What to do: Filter the entries below, keeping every line that has the word "because".

** Available records follows **

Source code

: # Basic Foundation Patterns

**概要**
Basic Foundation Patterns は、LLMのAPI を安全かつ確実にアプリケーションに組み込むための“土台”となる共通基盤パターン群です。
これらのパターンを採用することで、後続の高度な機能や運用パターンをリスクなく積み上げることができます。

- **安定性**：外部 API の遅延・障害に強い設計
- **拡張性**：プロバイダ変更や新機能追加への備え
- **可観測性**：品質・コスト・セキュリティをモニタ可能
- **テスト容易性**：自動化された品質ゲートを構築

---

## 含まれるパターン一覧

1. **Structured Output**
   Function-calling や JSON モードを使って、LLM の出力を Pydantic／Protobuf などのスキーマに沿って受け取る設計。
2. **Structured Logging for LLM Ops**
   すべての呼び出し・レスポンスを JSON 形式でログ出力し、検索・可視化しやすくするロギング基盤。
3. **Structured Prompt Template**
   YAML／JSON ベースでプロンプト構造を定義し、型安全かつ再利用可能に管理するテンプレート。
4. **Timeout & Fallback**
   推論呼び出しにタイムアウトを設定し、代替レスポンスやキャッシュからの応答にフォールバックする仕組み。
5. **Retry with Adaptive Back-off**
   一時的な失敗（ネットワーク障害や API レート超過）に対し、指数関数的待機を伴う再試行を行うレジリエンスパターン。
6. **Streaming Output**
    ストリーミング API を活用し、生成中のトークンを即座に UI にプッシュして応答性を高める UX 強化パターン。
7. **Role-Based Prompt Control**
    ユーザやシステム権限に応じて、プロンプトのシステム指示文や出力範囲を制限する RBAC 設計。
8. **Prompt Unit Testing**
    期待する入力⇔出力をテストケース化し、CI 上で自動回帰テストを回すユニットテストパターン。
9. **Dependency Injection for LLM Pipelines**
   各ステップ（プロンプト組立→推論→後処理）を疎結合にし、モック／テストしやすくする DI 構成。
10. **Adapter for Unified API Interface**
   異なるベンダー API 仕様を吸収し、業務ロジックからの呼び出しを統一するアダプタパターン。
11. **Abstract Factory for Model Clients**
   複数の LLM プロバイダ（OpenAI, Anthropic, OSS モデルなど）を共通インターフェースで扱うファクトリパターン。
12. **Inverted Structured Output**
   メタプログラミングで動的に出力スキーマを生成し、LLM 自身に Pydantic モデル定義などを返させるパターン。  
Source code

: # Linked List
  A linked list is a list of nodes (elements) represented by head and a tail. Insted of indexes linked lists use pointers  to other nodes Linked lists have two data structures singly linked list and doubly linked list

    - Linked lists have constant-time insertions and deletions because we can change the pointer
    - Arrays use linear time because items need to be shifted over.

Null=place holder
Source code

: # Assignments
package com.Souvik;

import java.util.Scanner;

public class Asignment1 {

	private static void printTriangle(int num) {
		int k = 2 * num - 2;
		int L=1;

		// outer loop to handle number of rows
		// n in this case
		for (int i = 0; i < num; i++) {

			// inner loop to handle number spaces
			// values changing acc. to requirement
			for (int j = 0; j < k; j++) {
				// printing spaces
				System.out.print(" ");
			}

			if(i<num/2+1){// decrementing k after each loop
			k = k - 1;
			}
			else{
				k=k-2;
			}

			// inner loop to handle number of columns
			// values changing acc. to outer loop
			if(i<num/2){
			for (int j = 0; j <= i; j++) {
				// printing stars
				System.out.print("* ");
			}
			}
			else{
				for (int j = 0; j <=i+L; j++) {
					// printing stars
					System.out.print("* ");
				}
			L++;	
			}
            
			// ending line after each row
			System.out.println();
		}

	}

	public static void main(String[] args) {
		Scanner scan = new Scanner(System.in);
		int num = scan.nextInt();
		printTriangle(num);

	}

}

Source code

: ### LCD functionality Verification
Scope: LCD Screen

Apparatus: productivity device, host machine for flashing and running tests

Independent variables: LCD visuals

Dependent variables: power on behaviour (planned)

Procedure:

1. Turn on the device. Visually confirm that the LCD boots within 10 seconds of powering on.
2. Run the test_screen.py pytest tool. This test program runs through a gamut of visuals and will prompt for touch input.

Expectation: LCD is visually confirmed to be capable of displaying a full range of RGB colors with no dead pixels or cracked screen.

** End of Available records **

Response:
    - Linked lists have constant-time insertions and deletions because we can change the pointer
    - Arrays use linear time because items need to be shifted over.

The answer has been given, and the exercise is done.